▸ INSTRUCTIONS FOR THE TASK:
As the answer, set down the lines below from the one containing "the execution of" through the one containing "researchers turn to", exactly and inclusively, and no others.

▸ SUPPLIED INFORMATION:
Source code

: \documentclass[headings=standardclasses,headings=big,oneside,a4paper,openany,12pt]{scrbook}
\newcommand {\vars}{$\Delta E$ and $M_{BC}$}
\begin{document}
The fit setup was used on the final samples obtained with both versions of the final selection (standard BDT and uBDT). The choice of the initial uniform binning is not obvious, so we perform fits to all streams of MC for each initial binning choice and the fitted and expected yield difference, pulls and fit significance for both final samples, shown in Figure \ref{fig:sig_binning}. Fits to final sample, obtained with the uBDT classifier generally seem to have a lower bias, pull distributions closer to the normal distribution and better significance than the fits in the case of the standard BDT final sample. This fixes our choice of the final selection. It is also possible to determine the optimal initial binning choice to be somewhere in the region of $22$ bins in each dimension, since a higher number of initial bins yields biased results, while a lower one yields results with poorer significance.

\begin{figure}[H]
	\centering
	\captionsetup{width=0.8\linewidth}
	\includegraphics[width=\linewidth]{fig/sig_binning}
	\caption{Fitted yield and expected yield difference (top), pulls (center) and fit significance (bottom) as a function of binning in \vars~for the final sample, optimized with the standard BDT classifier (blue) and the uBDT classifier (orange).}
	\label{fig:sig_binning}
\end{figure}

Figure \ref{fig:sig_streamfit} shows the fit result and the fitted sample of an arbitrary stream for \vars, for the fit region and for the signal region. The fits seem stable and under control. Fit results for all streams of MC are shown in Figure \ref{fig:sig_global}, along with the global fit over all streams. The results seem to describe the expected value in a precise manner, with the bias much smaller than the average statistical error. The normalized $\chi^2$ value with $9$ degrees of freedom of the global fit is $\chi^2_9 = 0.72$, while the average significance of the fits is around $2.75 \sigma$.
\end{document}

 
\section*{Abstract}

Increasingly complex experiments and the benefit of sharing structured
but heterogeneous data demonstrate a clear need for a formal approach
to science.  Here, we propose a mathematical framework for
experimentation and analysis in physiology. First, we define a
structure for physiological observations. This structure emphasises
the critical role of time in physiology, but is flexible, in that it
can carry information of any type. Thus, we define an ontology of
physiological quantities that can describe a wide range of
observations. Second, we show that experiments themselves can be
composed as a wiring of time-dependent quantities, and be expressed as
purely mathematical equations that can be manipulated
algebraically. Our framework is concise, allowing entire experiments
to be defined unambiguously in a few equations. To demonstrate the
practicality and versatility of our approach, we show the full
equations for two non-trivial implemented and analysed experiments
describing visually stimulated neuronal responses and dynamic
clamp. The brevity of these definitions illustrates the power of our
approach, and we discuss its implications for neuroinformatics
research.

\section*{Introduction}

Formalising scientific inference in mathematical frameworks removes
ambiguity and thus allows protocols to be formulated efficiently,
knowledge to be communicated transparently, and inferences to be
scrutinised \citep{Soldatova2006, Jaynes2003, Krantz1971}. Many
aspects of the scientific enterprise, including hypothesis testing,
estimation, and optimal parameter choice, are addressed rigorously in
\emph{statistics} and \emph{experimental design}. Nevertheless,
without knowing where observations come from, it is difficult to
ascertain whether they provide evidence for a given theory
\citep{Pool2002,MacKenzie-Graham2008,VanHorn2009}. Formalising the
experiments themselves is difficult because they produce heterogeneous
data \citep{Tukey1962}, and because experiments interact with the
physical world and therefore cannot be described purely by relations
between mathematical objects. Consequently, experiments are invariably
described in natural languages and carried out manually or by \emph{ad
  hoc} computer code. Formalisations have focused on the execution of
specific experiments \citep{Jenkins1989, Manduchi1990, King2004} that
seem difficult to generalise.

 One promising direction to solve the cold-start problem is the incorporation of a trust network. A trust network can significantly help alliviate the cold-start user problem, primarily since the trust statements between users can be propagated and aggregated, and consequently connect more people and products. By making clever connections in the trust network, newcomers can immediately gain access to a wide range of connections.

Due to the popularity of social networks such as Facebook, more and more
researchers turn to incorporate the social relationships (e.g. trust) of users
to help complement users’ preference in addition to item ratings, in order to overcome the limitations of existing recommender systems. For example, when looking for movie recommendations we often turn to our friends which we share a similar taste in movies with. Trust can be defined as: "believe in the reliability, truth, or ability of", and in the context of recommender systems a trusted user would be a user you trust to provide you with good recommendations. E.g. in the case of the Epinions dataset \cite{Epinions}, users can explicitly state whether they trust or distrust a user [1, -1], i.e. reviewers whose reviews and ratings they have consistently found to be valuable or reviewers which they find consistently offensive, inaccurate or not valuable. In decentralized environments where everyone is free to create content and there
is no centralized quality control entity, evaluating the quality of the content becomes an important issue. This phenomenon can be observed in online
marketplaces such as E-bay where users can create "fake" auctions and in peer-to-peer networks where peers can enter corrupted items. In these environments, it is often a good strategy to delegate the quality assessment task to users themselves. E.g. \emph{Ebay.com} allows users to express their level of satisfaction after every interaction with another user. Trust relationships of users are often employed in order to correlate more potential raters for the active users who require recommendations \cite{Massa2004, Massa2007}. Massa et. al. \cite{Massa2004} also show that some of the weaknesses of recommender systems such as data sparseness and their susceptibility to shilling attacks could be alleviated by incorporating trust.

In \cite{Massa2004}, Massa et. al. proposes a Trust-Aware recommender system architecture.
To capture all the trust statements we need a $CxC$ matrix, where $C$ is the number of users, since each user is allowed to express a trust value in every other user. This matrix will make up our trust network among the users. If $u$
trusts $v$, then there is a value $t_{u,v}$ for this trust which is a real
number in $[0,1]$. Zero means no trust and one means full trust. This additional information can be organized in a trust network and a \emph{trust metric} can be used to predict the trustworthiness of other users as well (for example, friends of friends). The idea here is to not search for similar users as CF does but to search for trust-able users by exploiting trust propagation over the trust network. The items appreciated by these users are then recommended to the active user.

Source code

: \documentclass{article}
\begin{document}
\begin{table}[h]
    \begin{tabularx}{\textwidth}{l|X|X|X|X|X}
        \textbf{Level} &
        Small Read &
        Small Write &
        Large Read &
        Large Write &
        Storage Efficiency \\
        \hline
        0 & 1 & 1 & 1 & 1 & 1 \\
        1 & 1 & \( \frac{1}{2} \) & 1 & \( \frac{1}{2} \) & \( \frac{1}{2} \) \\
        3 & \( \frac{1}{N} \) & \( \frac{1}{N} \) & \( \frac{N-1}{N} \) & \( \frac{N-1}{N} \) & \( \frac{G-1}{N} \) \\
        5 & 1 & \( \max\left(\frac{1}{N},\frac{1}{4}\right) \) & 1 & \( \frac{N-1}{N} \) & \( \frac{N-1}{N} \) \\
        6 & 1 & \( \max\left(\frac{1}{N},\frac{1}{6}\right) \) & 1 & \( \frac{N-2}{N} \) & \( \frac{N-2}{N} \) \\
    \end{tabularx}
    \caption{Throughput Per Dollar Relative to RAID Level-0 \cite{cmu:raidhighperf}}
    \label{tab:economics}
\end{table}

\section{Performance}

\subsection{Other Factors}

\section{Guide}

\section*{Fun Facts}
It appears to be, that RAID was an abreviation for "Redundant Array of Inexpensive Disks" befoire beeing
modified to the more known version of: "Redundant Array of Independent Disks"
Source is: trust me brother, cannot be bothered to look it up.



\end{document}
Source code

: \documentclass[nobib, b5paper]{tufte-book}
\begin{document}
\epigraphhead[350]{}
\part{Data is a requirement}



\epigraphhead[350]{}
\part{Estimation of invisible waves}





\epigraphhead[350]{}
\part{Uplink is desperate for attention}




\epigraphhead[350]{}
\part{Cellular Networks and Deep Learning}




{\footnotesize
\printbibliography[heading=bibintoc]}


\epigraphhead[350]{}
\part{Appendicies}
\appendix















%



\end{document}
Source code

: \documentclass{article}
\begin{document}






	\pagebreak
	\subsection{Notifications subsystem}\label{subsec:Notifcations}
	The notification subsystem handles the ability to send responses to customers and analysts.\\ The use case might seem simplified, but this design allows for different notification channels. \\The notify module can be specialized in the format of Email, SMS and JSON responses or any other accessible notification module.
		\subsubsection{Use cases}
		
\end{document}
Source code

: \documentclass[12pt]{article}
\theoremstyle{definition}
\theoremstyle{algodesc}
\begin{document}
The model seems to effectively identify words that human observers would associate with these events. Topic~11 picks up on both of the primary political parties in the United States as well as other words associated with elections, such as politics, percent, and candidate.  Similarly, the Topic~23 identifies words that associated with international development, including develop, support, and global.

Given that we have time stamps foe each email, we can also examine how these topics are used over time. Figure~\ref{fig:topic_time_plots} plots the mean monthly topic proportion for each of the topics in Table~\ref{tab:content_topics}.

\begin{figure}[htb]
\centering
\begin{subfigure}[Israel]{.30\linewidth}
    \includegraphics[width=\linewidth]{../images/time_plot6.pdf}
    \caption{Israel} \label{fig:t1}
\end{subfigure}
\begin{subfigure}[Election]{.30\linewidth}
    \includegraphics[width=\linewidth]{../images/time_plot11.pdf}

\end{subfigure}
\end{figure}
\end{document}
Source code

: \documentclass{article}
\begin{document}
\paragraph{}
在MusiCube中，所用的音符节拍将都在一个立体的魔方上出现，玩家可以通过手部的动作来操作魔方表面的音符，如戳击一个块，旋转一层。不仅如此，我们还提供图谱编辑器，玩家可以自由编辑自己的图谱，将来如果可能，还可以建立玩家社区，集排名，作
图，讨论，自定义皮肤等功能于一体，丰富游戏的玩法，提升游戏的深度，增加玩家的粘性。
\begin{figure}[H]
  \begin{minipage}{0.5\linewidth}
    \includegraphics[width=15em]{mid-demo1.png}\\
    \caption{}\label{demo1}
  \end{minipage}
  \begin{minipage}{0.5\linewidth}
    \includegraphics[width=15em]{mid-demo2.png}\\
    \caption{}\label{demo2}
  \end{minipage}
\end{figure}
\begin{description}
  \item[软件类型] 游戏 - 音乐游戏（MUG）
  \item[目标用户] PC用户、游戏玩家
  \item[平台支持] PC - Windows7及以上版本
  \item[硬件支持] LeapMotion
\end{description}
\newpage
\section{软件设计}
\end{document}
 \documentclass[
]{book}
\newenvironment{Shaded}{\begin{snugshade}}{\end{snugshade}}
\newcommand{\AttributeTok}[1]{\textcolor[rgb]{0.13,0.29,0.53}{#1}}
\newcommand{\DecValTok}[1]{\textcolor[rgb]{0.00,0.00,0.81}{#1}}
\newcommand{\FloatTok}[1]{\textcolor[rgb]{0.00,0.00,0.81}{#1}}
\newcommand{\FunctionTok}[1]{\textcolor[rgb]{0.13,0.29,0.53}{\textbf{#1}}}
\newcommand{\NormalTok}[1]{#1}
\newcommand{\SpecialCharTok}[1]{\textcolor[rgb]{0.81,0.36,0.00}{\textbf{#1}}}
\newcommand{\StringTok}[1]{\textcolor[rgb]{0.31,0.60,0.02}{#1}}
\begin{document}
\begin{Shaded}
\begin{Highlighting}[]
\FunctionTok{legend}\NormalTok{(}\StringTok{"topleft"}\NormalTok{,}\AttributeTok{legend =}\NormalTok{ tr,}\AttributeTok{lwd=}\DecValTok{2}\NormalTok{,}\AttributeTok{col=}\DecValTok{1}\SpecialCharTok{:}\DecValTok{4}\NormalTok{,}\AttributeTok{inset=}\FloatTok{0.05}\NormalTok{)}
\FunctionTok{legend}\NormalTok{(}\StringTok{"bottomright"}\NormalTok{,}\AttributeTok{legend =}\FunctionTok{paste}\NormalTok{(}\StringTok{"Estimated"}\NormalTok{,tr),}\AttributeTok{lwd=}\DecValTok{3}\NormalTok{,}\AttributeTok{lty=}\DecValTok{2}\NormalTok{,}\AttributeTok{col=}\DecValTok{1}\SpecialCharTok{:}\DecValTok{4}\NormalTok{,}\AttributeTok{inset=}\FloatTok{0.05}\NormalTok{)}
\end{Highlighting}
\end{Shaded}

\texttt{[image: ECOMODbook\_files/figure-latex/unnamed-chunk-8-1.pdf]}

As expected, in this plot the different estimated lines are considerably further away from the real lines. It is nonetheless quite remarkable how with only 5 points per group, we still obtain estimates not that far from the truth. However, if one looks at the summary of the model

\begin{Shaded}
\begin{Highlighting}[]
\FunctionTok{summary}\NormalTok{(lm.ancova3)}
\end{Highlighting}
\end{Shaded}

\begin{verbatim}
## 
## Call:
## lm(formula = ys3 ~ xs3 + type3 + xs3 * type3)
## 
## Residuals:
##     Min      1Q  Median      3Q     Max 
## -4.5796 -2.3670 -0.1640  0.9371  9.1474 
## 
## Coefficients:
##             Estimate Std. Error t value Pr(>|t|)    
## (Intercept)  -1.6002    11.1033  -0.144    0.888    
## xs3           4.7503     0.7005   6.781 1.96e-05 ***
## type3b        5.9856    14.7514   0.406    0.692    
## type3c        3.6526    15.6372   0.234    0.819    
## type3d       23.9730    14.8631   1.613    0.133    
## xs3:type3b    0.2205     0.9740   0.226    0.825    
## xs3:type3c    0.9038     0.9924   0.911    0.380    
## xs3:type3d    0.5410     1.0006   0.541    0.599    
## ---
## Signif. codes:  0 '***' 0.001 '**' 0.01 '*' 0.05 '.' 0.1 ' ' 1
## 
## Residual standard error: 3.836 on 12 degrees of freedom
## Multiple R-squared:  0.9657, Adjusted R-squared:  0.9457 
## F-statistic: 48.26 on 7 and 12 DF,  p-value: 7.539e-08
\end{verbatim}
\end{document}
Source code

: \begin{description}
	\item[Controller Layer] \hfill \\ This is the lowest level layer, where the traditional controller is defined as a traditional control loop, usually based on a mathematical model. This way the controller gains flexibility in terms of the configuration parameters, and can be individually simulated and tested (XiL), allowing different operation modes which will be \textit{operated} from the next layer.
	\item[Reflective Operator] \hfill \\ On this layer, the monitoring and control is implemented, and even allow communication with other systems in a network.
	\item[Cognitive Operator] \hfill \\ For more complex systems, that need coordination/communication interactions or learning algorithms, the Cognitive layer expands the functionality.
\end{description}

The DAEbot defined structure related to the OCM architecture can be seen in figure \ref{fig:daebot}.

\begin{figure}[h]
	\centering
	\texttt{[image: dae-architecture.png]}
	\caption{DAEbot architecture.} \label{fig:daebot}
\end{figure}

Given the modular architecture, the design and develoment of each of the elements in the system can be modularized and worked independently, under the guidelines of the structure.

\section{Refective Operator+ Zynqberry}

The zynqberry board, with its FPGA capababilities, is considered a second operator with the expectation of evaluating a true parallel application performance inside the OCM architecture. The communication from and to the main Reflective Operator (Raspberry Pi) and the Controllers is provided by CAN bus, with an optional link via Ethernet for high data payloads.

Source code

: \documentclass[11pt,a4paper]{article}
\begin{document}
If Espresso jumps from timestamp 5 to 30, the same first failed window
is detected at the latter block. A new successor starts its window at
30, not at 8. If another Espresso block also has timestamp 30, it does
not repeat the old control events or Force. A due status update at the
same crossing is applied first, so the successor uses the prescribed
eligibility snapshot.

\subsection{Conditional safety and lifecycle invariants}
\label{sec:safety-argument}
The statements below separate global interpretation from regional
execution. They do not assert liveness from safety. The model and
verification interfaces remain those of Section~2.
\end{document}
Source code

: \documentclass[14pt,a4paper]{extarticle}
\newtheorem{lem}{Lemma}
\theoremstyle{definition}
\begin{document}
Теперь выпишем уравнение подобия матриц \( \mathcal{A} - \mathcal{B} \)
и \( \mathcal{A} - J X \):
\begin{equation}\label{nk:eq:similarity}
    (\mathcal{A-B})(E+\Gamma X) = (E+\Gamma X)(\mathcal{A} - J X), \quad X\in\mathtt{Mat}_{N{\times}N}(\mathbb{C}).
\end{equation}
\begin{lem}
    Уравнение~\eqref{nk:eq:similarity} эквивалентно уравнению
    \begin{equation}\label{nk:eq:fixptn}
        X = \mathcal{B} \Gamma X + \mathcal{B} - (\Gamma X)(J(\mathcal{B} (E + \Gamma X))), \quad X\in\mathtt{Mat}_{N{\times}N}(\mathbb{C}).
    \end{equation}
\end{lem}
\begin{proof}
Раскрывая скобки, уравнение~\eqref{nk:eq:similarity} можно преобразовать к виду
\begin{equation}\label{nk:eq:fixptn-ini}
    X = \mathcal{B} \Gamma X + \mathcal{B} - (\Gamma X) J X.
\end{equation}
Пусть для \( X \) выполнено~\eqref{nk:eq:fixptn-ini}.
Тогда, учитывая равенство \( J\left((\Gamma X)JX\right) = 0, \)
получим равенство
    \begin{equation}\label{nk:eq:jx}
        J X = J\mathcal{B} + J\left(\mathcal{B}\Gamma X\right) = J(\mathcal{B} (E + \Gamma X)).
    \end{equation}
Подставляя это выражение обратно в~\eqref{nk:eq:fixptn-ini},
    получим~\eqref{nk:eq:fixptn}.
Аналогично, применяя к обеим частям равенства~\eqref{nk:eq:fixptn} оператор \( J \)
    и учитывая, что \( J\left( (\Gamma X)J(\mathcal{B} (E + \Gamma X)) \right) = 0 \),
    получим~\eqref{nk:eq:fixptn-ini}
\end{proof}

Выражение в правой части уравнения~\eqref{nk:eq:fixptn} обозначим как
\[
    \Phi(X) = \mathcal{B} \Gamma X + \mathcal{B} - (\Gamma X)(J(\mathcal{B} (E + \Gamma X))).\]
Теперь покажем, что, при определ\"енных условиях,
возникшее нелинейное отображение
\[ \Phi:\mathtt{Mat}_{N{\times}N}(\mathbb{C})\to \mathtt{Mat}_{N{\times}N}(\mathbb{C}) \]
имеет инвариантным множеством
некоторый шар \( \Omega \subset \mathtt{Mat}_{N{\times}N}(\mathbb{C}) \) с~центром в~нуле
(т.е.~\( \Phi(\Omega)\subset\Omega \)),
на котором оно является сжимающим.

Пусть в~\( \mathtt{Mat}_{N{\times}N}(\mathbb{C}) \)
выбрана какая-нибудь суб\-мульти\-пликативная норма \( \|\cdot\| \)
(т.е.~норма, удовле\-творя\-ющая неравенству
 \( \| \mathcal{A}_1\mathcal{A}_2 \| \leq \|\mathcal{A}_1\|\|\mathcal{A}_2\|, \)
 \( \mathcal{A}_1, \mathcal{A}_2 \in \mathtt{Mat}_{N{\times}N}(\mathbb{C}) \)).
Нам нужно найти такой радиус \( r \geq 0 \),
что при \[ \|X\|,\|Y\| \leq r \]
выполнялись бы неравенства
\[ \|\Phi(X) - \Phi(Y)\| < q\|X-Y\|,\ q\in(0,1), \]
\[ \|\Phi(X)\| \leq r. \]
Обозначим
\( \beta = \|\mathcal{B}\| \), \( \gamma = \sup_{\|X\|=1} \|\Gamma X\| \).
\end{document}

▸ ANSWER BOX:
  hoc} computer code. Formalisations have focused on the execution of
specific experiments \citep{Jenkins1989, Manduchi1990, King2004} that
seem difficult to generalise.

 One promising direction to solve the cold-start problem is the incorporation of a trust network. A trust network can significantly help alliviate the cold-start user problem, primarily since the trust statements between users can be propagated and aggregated, and consequently connect more people and products. By making clever connections in the trust network, newcomers can immediately gain access to a wide range of connections.

Due to the popularity of social networks such as Facebook, more and more
researchers turn to incorporate the social relationships (e.g. trust) of users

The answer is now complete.